COST ; Contrastive Learning of Disentangled Seasonal-Trend Representations for TS forecasting (2022)

Contents

  1. Abstract
  2. Introduction
  3. Seasonal-Trend Representation for TS
  4. Seasonal-Trend Contrastive Learning Framework
    1. Trend Feature Representations
    2. Seasonal Fetaure Representations


0. Abstract

promising paradigm for TS forecasting :

  • (step 1) learn disentangled feature representations,
  • (step 2) simple regression fine-tuning step

from a causal perspective


CoST

  • propose a new TS representation learning framework

  • applies contrastive learning methods, to learn disentangled seasonal-trend representations
  • comprises both
    • (1) time domain contrastive losses
    • (2) frequency domain contrastive losses


1. Introduction

End-to-End (X)

  • end to end ( learned representations & predictions )

    \(\rightarrow\) unable to transfer nor generalize well!

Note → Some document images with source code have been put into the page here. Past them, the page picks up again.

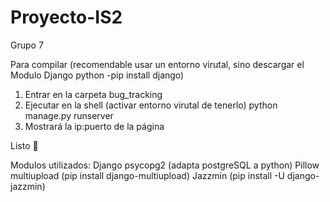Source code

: # Proyecto-IS2
Grupo 7

Para compilar (recomendable usar un entorno virutal, sino descargar el Modulo Django python -pip install django)
1) Entrar en la carpeta bug_tracking
2) Ejecutar en la shell (activar entorno virutal de tenerlo) python manage.py runserver
3) Mostrará la ip:puerto de la página

Listo 🤑

Modulos utilizados:
Django
psycopg2 (adapta postgreSQL a python)
Pillow
multiupload (pip install django-multiupload)
Jazzmin (pip install -U django-jazzmin)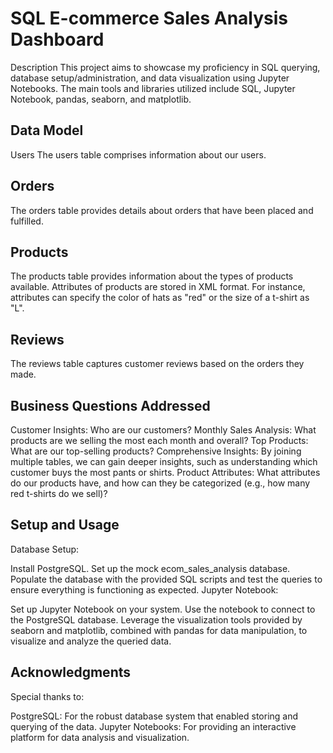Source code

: # SQL E-commerce Sales Analysis Dashboard
Description
This project aims to showcase my proficiency in SQL querying, database setup/administration, and data visualization using Jupyter Notebooks. The main tools and libraries utilized include SQL, Jupyter Notebook, pandas, seaborn, and matplotlib.

## Data Model
Users
The users table comprises information about our users.

## Orders
The orders table provides details about orders that have been placed and fulfilled.

## Products
The products table provides information about the types of products available. Attributes of products are stored in XML format. For instance, attributes can specify the color of hats as "red" or the size of a t-shirt as "L".

## Reviews
The reviews table captures customer reviews based on the orders they made.

## Business Questions Addressed
Customer Insights: Who are our customers?
Monthly Sales Analysis: What products are we selling the most each month and overall?
Top Products: What are our top-selling products?
Comprehensive Insights: By joining multiple tables, we can gain deeper insights, such as understanding which customer buys the most pants or shirts.
Product Attributes: What attributes do our products have, and how can they be categorized (e.g., how many red t-shirts do we sell)?

## Setup and Usage
Database Setup:

Install PostgreSQL.
Set up the mock ecom_sales_analysis database.
Populate the database with the provided SQL scripts and test the queries to ensure everything is functioning as expected.
Jupyter Notebook:

Set up Jupyter Notebook on your system.
Use the notebook to connect to the PostgreSQL database.
Leverage the visualization tools provided by seaborn and matplotlib, combined with pandas for data manipulation, to visualize and analyze the queried data.

## Acknowledgments
Special thanks to:

PostgreSQL: For the robust database system that enabled storing and querying of the data.
Jupyter Notebooks: For providing an interactive platform for data analysis and visualization.
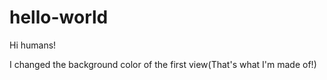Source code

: # hello-world

Hi humans!

I changed the background color of the first view(That's what I'm made of!)

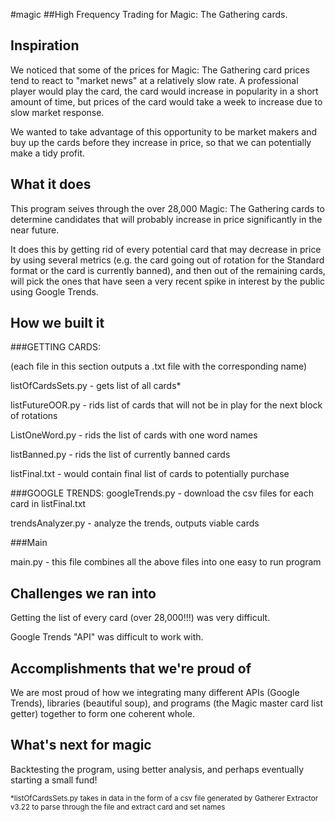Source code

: #magic
##High Frequency Trading for Magic: The Gathering cards.



## Inspiration
We noticed that some of the prices for Magic: The Gathering card prices tend to react to "market news" at a relatively slow rate. A professional player would play the card, the card would increase in popularity in a short amount of time, but prices of the card would take a week to increase due to slow market response.

We wanted to take advantage of this opportunity to be market makers and buy up the cards before they increase in price, so that we can potentially make a tidy profit.

## What it does
This program seives through the over 28,000 Magic: The Gathering cards to determine candidates that will probably increase in price significantly in the near future.

It does this by getting rid of every potential card that may decrease in price by using several metrics (e.g. the card going out of rotation for the Standard format or the card is currently banned),
and then out of the remaining cards, will pick the ones that have seen a very recent spike in interest by the public using Google Trends.


## How we built it

###GETTING CARDS:

(each file in this section outputs a .txt file with the corresponding name)

listOfCardsSets.py - gets list of all cards*

listFutureOOR.py - rids list of cards that will not be in play for the next block of rotations

ListOneWord.py - rids the list of cards with one word names 

listBanned.py - rids the list of currently banned cards


listFinal.txt - would contain final list of cards to potentially purchase


###GOOGLE TRENDS:
googleTrends.py - download the csv files for each card in listFinal.txt

trendsAnalyzer.py - analyze the trends, outputs viable cards

###Main

main.py - this file combines all the above files into one easy to run program

## Challenges we ran into
Getting the list of every card (over 28,000!!!) was very difficult.

Google Trends "API" was difficult to work with.


## Accomplishments that we're proud of
We are most proud of how we integrating many different APIs (Google Trends), libraries (beautiful soup), and programs (the Magic master card list getter) together to form one coherent whole.

## What's next for magic
Backtesting the program, using better analysis, and perhaps eventually starting a small fund!

<sub>*listOfCardsSets.py takes in data in the form of a csv file generated by Gatherer Extractor v3.22 to parse through the file and extract card and set names</sub>
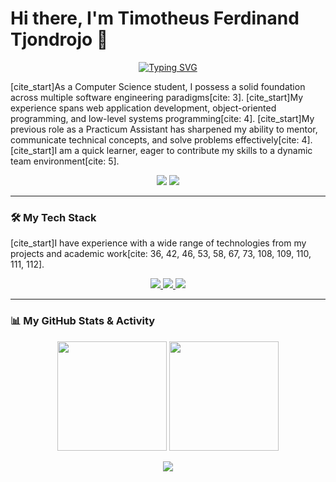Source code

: # Hi there, I'm Timotheus Ferdinand Tjondrojo 👋
<p align="center">
  <a href="https://git.io/typing-svg"><img src="https://readme-typing-svg.demolab.com?font=Fira+Code&weight=600&size=25&pause=1000&color=0077B5&center=true&vCenter=true&width=435&lines=Computer+Science+Student;Full-Stack+Developer;OOP+%26+Systems+Programmer" alt="Typing SVG" /></a>
</p>

[cite_start]As a Computer Science student, I possess a solid foundation across multiple software engineering paradigms[cite: 3]. [cite_start]My experience spans web application development, object-oriented programming, and low-level systems programming[cite: 4]. [cite_start]My previous role as a Practicum Assistant has sharpened my ability to mentor, communicate technical concepts, and solve problems effectively[cite: 4]. [cite_start]I am a quick learner, eager to contribute my skills to a dynamic team environment[cite: 5].

<p align="center">
  <a href="https://www.linkedin.com/in/ferdinandtj/" target="blank"><img src="https://img.shields.io/badge/LinkedIn-0077B5?style=for-the-badge&logo=linkedin&logoColor=white"/></a>
  <a href="https://github.com/FerdinandTJ" target="blank"><img src="https://img.shields.io/badge/GitHub-181717?style=for-the-badge&logo=github&logoColor=white"/></a>
</p>

---

### 🛠️ My Tech Stack

[cite_start]I have experience with a wide range of technologies from my projects and academic work[cite: 36, 42, 46, 53, 58, 67, 73, 108, 109, 110, 111, 112].

<p align="center">
  <a href="https://skillicons.dev">
    <img src="https://skillicons.dev/icons?i=java,python,php,c,js,html,css,dart,swift,sql&perline=10" />
    <img src="https://skillicons.dev/icons?i=laravel,flask,flutter,bootstrap,javafx,tailwind&perline=10" />
    <img src="https://skillicons.dev/icons?i=mysql,sqlite,firebase,git,github,docker,linux,postman,figma,powershell&perline=11" />
  </a>
</p>

---

### 📊 My GitHub Stats & Activity

<p align="center">
  <img height="175em" src="https://github-readme-stats.vercel.app/api?username=ferdinandtj&show_icons=true&theme=dracula&include_all_commits=true&count_private=true"/>
  <img height="175em" src="https://github-readme-stats.vercel.app/api/top-langs/?username=ferdinandtj&layout=compact&langs_count=8&theme=dracula"/>
</p>
<p align="center">
  <img src="https://github-profile-trophy.vercel.app/?username=ferdinandtj&theme=dracula&row=1&column=7" />
</p>
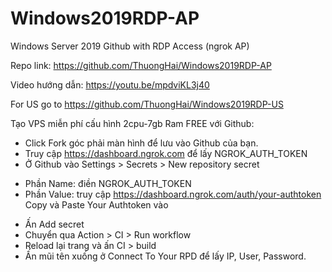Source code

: # Windows2019RDP-AP
Windows Server 2019 Github with RDP Access (ngrok AP)

Repo link: https://github.com/ThuongHai/Windows2019RDP-AP

Video hướng dẫn: https://youtu.be/mpdviKL3j40

For US go to https://github.com/ThuongHai/Windows2019RDP-US

Tạo VPS miễn phí cấu hình 2cpu-7gb Ram FREE với Github:

- Click Fork góc phải màn hình để lưu vào Github của bạn.
- Truy cập https://dashboard.ngrok.com để lấy NGROK_AUTH_TOKEN
- Ở Github vào Settings > Secrets > New repository secret
 + Phần Name: điền NGROK_AUTH_TOKEN
 + Phần Value: truy cập https://dashboard.ngrok.com/auth/your-authtoken Copy và Paste Your Authtoken vào
- Ấn Add secret
- Chuyển qua Action > CI > Run workflow
- Reload lại trang và ấn CI > build 
- Ấn mũi tên xuống ở Connect To Your RPD để lấy IP, User, Password. 


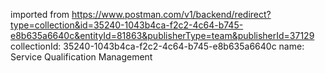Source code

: imported from https://www.postman.com/v1/backend/redirect?type=collection&id=35240-1043b4ca-f2c2-4c64-b745-e8b635a6640c&entityId=81863&publisherType=team&publisherId=37129
collectionId: 35240-1043b4ca-f2c2-4c64-b745-e8b635a6640c
name: Service Qualification Management
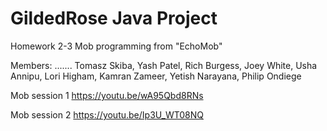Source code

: # GildedRose Java Project 
Homework 2-3
Mob programming from "EchoMob"

Members:
.......
Tomasz Skiba,
Yash Patel,
Rich Burgess,
Joey White,
Usha Annipu,
Lori Higham,
Kamran Zameer,
Yetish Narayana,
Philip Ondiege

Mob session 1
https://youtu.be/wA95Qbd8RNs

Mob session 2
https://youtu.be/Ip3U_WT08NQ

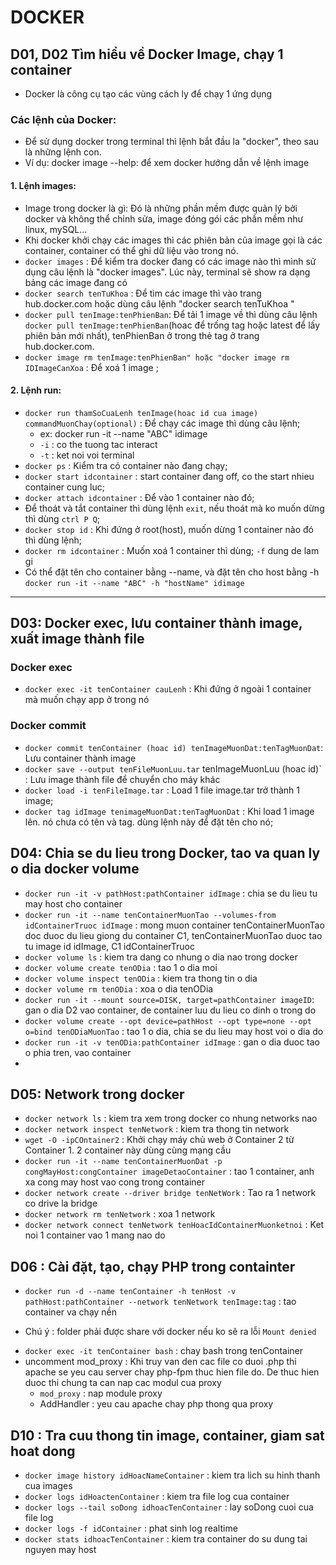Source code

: # DOCKER
## D01, D02 Tìm hiểu về Docker Image, chạy 1 container
- Docker là công cụ tạo các vùng cách ly để chạy 1 ứng dụng

### Các lệnh của Docker:
- Để sử dụng docker trong terminal thì lệnh bắt đầu la "docker", theo sau là những lệnh con.
- Ví dụ: docker image --help: để xem docker hướng dẫn về lệnh image
 #### 1. Lệnh images:
  - Image trong docker là gì: Đó là những phần mềm được quản lý bởi docker và không thể chỉnh sửa, image đóng gói các phần mềm như linux, mySQL...
  - Khi docker khởi chạy các images thì các phiên bản của image gọi là các container, container có thể ghi dữ liệu vào trong nó.
  - `docker images` : Để kiểm tra docker đang có các image nào thì mình sử dụng câu lệnh là "docker images". Lúc này, terminal sẽ show ra dạng bảng các image đang có 
  - `docker search tenTuKhoa` : Để tìm các image thì vào trang hub.docker.com hoặc dùng câu lệnh "docker search tenTuKhoa "
  - `docker pull tenImage:tenPhienBan`: Để tải 1 image về thì dùng câu lệnh `docker pull tenImage:tenPhienBan`(hoac để trống tag hoặc latest để lấy phiên bản mới nhất), tenPhienBan ở trong thẻ tag ở trang hub.docker.com.
  - `docker image rm tenImage:tenPhienBan" hoặc "docker image rm IDImageCanXoa` : Để xoá 1 image ;
#### 2. Lệnh run:
 - `docker run thamSoCuaLenh tenImage(hoac id cua image) commandMuonChay(optional)` : Để chạy các image thì dùng câu lệnh;
      - ex: docker run -it --name "ABC" idimage
      - `-i` : co the tuong tac interact
      - `-t` : ket noi voi terminal
 - `docker ps` : Kiểm tra có container nào đang chạy;
 - `docker start idcontainer` : start container đang off, co the start nhieu container cung luc;
 - `docker attach idcontainer` : Để vào 1 container nào đó;
 - Để thoát và tắt container thì dùng lệnh `exit`, nếu thoát mà ko muốn dừng thì dùng `ctrl P Q`;
 - `docker stop id` : Khi đứng ở root(host), muốn dừng 1 container nào đó thì dùng lệnh;
 - `docker rm idcontainer` : Muốn xoá 1 container thì dùng; `-f` dung de lam gi
 - Có thể đặt tên cho container bằng --name, và đặt tên cho host bằng -h `docker run -it --name "ABC" -h "hostName" idimage `


***
## D03: Docker exec, lưu container thành image, xuất image thành file

### Docker exec
- `docker exec -it tenContainer cauLenh` : Khi đứng ở ngoài 1 container mà muốn chạy app ở trong nó

### Docker commit
- `docker commit tenContainer (hoac id) tenImageMuonDat:tenTagMuonDat`: Lưu container thành image
- `docker save --output tenFileMuonLuu.tar` tenImageMuonLuu (hoac id)` : Lưu image thành file để chuyển cho máy khác
- `docker load -i tenFileImage.tar` : Load 1 file image.tar trở thành 1 image;
- `docker tag idImage tenimageMuonDat:tenTagMuonDat` : Khi load 1 image lên. nó chưa có tên và tag. dùng lệnh này để đặt tên cho nó;

## D04: Chia se du lieu trong Docker, tao va quan ly o dia docker volume

- `docker run -it -v pathHost:pathContainer idImage` : chia se du lieu tu may host cho container
- `docker run -it --name tenContainerMuonTao --volumes-from idContainerTruoc idImage` : mong muon container tenContainerMuonTao doc duoc du lieu giong du container C1, tenContainerMuonTao duoc tao tu image id idImage, C1 idContainerTruoc
- `docker volume ls` : kiem tra dang co nhung o dia nao trong docker
- `docker volume create tenODia` : tao 1 o dia moi
- `docker volume inspect tenODia` : kiem tra thong tin o dia
- `docker volume rm tenODia` : xoa o dia tenODia
- `docker run -it --mount source=DISK, target=pathContainer imageID`: gan o dia D2 vao container, de container luu du lieu co dinh o trong do
- `docker volume create --opt device=pathHost --opt type=none --opt o=bind tenODiaMuonTao` : tao 1 o dia, chia se du lieu may host voi o dia do
- `docker run -it -v tenODia:pathContainer idImage` : gan o dia duoc tao o phia tren, vao container
- 
## D05: Network trong docker

- `docker network ls` : kiem tra xem trong docker co nhung networks nao
- `docker network inspect tenNetwork` : kiem tra thong tin network
- `wget -O -ipCOntainer2` : Khởi chạy máy chủ web ở Container 2 từ Container 1. 2 container này dùng cùng mạng cầu
- `docker run -it --name tenContainerMuonDat -p congMayHost:congContainer imageDetaoContainer` : tao 1 container, anh xa cong may host vao cong trong container
- `docker network create --driver bridge tenNetWork` : Tao ra 1 network co drive la bridge
- `docker network rm tenNetwork` : xoa 1 network 
- `docker network connect tenNetwork tenHoacIdContainerMuonketnoi` : Ket noi 1 container vao 1 mang nao do

## D06 : Cài đặt, tạo, chạy PHP trong containter

- `docker run -d --name tenContainer -h tenHost -v pathHost:pathContainer --network tenNetwork tenImage:tag` : tao container va chạy nền
 + Chú ý : folder phải được share với docker nếu ko sẽ ra lỗi `Mount denied`
- `docker exec -it tenContainer bash` : chay bash trong tenContainer
- uncomment mod_proxy : Khi truy van den cac file co duoi .php thi apache se yeu cau server chay php-fpm thuc hien file do. De thuc hien duoc thi chung ta can nap cac modul cua proxy 
  + `mod_proxy` : nap module proxy
  + AddHandler : yeu cau apache chay php thong qua proxy 

## D10 : Tra cuu thong tin image, container, giam sat hoat dong
- `docker image history idHoacNameContainer` : kiem tra lich su hinh thanh cua images
- `docker logs idHoactenContainer` : kiem tra file log cua container
- `docker logs --tail soDong idhoacTenContainer` : lay soDong cuoi cua file log
- `docker logs -f idContainer` : phat sinh log realtime
- `docker stats idhoacTenContainer` : kiem tra container do su dung tai nguyen may host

  • Thus, aim to learn disentangled seasonal-trend representations


Leverage the idea of Structural TS models

  • TS = T + S + error


CoST

= Contrastive Learning of Disentangled Seasonal-Trend Representations for TS forecasting

  • leverages inductive biases in the model architecture
  • efficiently learns Trend representations
    • mitigating the problem of lookback window selection, by introducing a mixture of auto-regressive experts
  • learns powerful Seasonal representations
    • by leveraging a learnable Fourier layer
    • enables intra-frequency interactions
  • domain
    • TREND : time domain
    • SEASONALITY : frequency domain


2. Seasonal-Trend Representation for TS

(1) Problem Formulation

Notation

  • \(\left(\boldsymbol{x}_{1}, \ldots \boldsymbol{x}_{T}\right) \in \mathbb{R}^{T \times m}\) : MTS
  • \(h\) : lookback window
  • \(k\) : forecasting horizon
  • \(\hat{\boldsymbol{X}}=g(\boldsymbol{X})\) : model
    • \(\boldsymbol{X} \in \mathbb{R}^{h \times m}\) : input
    • \(\hat{\boldsymbol{X}} \in \mathbb{R}^{k \times m}\) : output


Not an end-to-end model!

  • instead, focus on learning feature representations from observed data
  • aim to learn a nonlinear feature embedding function \(\boldsymbol{V}=f(\boldsymbol{X})\),
    • where \(\boldsymbol{X} \in \mathbb{R}^{h \times m}\) and \(\boldsymbol{V} \in \mathbb{R}^{h \times d}\),
    • map per each timestamp


Then, using the learned representations of the final timestamp \(\boldsymbol{v}_{h}\)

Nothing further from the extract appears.